Breakups Don’t Define You, You Define You

Michelle Obama also talks about how a counselor told her that she was not “Princeton material”. Sure enough she got into to Princeton despite of what her counselor thought of her. She said that she "wasn't going to let one person's opinion dislodge everything she thought she knew about her self." The thing is other people’s opinion of you don’t matter. The only opinion that matters are yours and the ones you hold of yourself. Too many times we let other people’s opinions of us influence what we do and don’t do. You are no one’s definition of you. You define yourself and your life. No else has a say. How you handle and move on from your breakup is your business. No one else gets to weigh in on that unless you give them permission to. You do your breakup your way.

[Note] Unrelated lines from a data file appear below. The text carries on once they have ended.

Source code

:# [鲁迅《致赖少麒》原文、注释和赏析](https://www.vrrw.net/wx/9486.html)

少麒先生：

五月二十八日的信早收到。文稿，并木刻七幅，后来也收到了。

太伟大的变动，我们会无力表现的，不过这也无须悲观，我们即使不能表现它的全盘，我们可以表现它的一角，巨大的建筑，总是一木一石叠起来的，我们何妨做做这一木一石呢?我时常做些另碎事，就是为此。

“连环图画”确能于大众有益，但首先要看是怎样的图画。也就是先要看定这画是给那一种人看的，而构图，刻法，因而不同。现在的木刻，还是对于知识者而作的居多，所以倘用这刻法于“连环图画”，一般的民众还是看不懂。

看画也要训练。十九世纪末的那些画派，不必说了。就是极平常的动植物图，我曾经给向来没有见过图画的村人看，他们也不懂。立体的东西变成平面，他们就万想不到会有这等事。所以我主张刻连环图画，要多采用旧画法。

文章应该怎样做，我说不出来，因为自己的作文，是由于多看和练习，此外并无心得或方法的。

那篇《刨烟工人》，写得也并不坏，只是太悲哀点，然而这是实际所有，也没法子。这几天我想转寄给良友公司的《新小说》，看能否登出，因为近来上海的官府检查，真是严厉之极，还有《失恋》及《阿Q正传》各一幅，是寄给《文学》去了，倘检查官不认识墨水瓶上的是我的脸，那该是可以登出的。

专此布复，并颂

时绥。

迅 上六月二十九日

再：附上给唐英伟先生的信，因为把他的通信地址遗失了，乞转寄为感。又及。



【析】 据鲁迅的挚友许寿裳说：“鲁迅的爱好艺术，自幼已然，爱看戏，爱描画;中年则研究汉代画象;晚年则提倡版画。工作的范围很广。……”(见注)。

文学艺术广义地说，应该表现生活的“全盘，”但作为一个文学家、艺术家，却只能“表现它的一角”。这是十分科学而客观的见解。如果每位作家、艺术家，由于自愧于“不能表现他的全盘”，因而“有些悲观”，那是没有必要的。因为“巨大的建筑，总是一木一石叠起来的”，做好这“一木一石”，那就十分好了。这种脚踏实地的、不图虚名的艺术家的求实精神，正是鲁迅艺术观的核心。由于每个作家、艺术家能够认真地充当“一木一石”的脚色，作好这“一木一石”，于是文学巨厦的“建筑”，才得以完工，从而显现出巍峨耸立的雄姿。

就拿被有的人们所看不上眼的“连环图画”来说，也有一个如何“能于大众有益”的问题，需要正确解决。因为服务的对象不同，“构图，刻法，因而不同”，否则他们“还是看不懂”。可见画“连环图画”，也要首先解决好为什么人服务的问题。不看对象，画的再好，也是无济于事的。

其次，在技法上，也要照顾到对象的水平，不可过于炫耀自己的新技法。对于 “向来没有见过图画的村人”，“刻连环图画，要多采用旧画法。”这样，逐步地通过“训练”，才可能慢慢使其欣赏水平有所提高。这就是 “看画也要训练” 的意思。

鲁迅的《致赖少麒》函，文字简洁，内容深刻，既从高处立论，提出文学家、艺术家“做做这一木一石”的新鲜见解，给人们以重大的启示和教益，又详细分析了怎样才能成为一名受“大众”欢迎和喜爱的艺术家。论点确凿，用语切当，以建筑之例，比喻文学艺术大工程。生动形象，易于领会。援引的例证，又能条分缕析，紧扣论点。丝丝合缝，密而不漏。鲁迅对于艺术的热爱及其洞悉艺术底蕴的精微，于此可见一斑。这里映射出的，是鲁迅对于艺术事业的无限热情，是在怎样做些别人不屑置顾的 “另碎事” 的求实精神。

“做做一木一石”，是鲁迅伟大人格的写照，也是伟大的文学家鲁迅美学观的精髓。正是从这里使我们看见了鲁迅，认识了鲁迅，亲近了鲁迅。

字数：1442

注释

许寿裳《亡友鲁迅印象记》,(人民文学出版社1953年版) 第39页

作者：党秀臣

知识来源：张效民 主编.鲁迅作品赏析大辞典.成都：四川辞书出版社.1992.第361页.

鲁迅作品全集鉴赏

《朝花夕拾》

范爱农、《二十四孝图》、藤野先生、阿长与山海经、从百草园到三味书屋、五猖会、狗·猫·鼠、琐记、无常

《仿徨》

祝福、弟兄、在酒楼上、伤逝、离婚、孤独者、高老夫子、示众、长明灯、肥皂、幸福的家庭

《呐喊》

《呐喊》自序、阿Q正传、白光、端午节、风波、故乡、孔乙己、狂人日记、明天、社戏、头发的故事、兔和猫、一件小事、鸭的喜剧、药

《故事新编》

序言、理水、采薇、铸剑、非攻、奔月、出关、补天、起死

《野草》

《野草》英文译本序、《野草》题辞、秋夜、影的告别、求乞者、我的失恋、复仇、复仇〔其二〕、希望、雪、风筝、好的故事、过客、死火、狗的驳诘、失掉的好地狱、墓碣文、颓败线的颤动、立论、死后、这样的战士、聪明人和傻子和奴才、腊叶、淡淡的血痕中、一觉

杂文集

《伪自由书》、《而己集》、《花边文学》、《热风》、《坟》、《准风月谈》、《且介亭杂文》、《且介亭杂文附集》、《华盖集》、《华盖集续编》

Why Your Breakup is Your Becoming

In many ways your breakup is your becoming. Your breakup may seem like it’s an ending, but it really is a beginning, a moving forward, an opportunity for growth and for upleveling your life. Think of it as a bettering of yourself and purging the people who are not a good fit for you.

You move on from your breakup. You had a breakup, next! The thing is it is not just a becoming, but it is an awakening. I remember wondering to myself after my breakup where I had been for all those years. Seriously, I had truly lost myself and didn’t know who I was. Looking back I felt that for all those years I had been focused on their needs and lost sight of my own. It was the strangest feeling getting to know me again. Fast forward to today, and I can honestly say I am so grateful for my breakup and glad that I got ghosted (will dive into that in another blog). Had it not been for my breakup I would have still been disconnected from my own life and living my life on auto-pilot, people pleasing mode. 

Why Your Breakup Matters?

Your breakup is an opportunity to redefine, rediscover and refine yourself. There are lessons that you can only learn from heartbreak. Your breakup has so many lessons, insights, ahas and gold nuggets for you. Like Red Bull, your breakup gives you wings to soar and find out who you are and who you want to become. Our greatest lessons come from our greatest pains. As cheesy as it sounds, your breakup matters.

There are many ways of being

In life there will be heartbreak guaranteed. Know that there is more to your life than just that. Remember you’re always in a state of becoming. Similarly, there is more to your life than your breakup. Your breakup is a temporary way of being. It’s not great. But it’s part of life. The key thing is to know that there is life after a breakup. You can’t change your past. But good news, you can choose how to live your present. Most importantly you get to create your future. That’s all you. Make the most of your life, regardless of your breakup. Enjoy your journey to your own becoming. The beauty is in the becoming, not the breakup.

Thank You Michelle Obama for the Reminder

My final thought...everything that we've ever been through and have experienced and will experience in our lives is part of our becoming. We are constantly and always evolving into who we are meant to be. Never forget that. Our becoming is a dynamic process. there is no one thing that we become or no one way of being. Our lives opens up into our becoming.